Saved data entries:

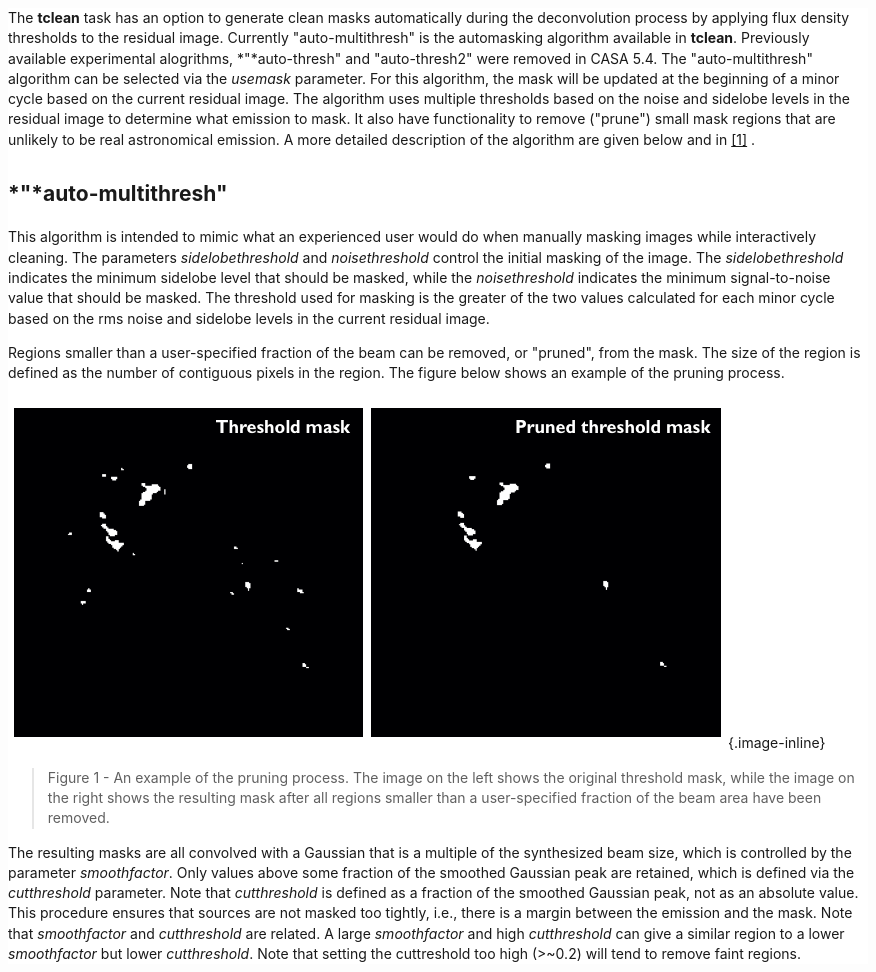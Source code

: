 The **tclean** task has an option to generate clean masks automatically during the deconvolution process by applying flux density thresholds to the residual image. Currently  \"auto-multithresh\" is the automasking algorithm available in **tclean**. Previously available experimental alogrithms, *\"*auto-thresh\" and \"auto-thresh2\" were removed in CASA 5.4. The \"auto-multithresh\" algorithm can be selected via the *usemask* parameter. For this algorithm, the mask will be updated at the beginning of a minor cycle based on the current residual image. The algorithm uses multiple thresholds based on the noise and sidelobe levels in the residual image to determine what emission to mask. It also have functionality to remove (\"prune\") small mask regions that are unlikely to be real astronomical emission. A more detailed description of the algorithm are given below and in [\[1\]](#Bibliography) .

## *\"*auto-multithresh\"

This algorithm is intended to mimic what an experienced user would do when manually masking images while interactively cleaning. The parameters *sidelobethreshold* and *noisethreshold* control the initial masking of the image. The *sidelobethreshold* indicates the minimum sidelobe level that should be masked, while the *noisethreshold*  indicates the minimum signal-to-noise value that should be masked. The threshold used for masking is the greater of the two values calculated for each minor cycle based on the rms noise and sidelobe levels in the current residual image. 

Regions smaller than a user-specified fraction of the beam can be removed, or \"pruned\", from the mask. The size of the region is defined as the number of contiguous pixels in the region. The figure below shows an example of the pruning process.

![4d7866a3cd721cdd1848746ddc3779ecae911c8e](media/4d7866a3cd721cdd1848746ddc3779ecae911c8e.png){.image-inline}

>Figure 1 - An example of the pruning process. The image on the left shows the original threshold mask, while the image on the right shows the resulting mask after all regions smaller than a user-specified fraction of the beam area have been removed. 
  

The resulting masks are all convolved with a Gaussian that is a multiple of the synthesized beam size, which is controlled by the parameter *smoothfactor*. Only values above some fraction of the smoothed Gaussian peak are retained, which is defined via the *cutthreshold* parameter. Note that *cutthreshold* is defined as a fraction of the smoothed Gaussian peak, not as an absolute value. This procedure ensures that sources are not masked too tightly, i.e., there is a margin between the emission and the mask.  Note that *smoothfactor* and *cutthreshold* are related. A large *smoothfactor* and high *cutthreshold* can give a similar region to a lower *smoothfactor* but lower *cutthreshold*. Note that setting the cuttreshold too high (\>\~0.2) will tend to remove faint regions.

Task details: Reproduce, word for word, every line from the start of the records down to and including the line with "in [\[1\]](#Bibliography) ."; skip the pictures.

Result of this task:
Source code

: The **tclean** task has an option to generate clean masks automatically during the deconvolution process by applying flux density thresholds to the residual image. Currently  \"auto-multithresh\" is the automasking algorithm available in **tclean**. Previously available experimental alogrithms, *\"*auto-thresh\" and \"auto-thresh2\" were removed in CASA 5.4. The \"auto-multithresh\" algorithm can be selected via the *usemask* parameter. For this algorithm, the mask will be updated at the beginning of a minor cycle based on the current residual image. The algorithm uses multiple thresholds based on the noise and sidelobe levels in the residual image to determine what emission to mask. It also have functionality to remove (\"prune\") small mask regions that are unlikely to be real astronomical emission. A more detailed description of the algorithm are given below and in [\[1\]](#Bibliography) .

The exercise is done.